---------- Supplied information ----------
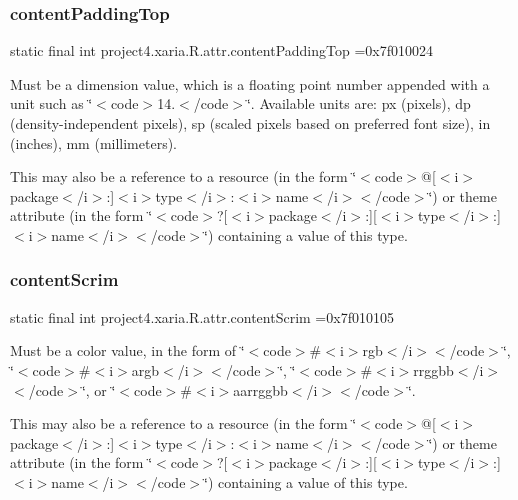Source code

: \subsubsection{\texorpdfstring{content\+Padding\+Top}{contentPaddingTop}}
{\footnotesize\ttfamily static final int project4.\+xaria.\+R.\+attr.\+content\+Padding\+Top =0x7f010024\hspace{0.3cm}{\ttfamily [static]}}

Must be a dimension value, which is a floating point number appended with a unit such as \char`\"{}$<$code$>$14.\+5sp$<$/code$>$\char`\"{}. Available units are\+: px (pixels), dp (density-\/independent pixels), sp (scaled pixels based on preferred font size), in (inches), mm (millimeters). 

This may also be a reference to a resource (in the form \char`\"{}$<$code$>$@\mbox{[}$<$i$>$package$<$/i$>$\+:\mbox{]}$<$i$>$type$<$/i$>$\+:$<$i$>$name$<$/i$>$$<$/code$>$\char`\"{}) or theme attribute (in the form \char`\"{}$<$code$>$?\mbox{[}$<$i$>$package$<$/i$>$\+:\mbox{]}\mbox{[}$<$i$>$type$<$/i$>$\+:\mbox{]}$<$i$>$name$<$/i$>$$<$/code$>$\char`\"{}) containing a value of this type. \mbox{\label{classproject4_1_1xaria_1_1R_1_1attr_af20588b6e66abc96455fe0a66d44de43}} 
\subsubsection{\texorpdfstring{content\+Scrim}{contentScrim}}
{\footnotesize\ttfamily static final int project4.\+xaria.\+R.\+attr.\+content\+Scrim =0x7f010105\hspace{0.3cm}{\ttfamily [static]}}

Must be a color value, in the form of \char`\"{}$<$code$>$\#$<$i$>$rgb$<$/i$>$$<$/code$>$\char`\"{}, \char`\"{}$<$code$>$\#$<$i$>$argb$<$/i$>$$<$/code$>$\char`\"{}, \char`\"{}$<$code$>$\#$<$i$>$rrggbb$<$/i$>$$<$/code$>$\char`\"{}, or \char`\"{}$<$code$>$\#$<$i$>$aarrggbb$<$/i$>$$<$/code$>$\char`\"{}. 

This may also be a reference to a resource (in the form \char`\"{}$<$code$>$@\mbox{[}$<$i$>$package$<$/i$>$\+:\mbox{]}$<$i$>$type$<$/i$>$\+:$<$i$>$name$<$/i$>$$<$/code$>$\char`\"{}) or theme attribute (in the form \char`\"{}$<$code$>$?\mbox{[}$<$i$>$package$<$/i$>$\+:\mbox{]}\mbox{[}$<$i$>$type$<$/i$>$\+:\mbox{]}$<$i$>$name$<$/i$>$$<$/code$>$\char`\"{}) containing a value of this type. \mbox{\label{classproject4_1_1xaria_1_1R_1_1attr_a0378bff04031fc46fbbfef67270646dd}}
----------
---------- Supplied information ----------
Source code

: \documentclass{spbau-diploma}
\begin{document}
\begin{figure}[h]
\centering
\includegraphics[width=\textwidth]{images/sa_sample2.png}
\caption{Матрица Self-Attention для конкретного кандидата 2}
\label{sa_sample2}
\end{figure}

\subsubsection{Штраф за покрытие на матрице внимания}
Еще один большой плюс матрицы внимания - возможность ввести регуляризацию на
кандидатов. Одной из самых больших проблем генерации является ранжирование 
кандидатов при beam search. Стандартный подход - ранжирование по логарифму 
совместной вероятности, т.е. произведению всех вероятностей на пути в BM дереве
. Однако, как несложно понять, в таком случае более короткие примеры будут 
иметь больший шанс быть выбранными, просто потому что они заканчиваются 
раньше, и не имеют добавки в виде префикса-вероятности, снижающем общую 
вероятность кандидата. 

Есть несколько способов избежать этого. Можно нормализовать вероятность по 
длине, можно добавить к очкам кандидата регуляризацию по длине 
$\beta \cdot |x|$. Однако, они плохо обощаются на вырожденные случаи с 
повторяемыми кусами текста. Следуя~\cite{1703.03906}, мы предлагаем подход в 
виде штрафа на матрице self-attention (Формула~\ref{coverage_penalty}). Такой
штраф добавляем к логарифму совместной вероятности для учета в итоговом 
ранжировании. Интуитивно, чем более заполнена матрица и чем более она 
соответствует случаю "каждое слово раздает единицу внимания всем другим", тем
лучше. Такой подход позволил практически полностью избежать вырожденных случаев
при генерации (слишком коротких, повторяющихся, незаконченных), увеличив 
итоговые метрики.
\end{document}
----------
---------- Supplied information ----------
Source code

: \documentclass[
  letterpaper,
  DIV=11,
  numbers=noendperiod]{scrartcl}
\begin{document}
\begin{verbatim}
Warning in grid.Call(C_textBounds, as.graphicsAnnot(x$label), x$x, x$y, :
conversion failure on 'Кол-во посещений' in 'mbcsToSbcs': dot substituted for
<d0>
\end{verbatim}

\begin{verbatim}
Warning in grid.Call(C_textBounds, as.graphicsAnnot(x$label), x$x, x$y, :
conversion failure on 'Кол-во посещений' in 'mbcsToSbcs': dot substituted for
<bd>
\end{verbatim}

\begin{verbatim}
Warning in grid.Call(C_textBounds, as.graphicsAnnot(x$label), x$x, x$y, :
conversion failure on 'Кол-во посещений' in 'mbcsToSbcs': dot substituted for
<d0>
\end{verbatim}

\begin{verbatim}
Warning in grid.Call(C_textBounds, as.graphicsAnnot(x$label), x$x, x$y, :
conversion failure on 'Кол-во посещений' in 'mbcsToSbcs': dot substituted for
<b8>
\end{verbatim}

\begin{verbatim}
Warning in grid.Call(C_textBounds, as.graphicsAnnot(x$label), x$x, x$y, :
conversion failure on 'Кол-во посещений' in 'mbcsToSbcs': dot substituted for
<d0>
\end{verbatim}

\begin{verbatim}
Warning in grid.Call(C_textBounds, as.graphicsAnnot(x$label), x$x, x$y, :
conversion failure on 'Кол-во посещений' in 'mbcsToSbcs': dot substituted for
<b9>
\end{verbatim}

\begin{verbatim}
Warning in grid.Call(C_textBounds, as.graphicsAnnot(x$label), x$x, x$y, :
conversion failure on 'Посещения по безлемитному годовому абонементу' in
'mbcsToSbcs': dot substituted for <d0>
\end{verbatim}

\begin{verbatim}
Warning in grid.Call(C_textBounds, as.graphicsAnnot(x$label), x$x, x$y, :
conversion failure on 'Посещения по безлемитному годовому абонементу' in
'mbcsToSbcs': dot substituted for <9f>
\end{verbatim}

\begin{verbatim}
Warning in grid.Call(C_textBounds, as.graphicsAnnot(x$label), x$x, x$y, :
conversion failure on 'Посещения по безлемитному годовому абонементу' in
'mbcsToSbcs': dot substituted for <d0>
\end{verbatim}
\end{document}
----------
Apply a filter to the listing above so that only lines with "Такой" are kept, and copy those lines.

виде штрафа на матрице self-attention (Формула~\ref{coverage_penalty}). Такой
лучше. Такой подход позволил практически полностью избежать вырожденных случаев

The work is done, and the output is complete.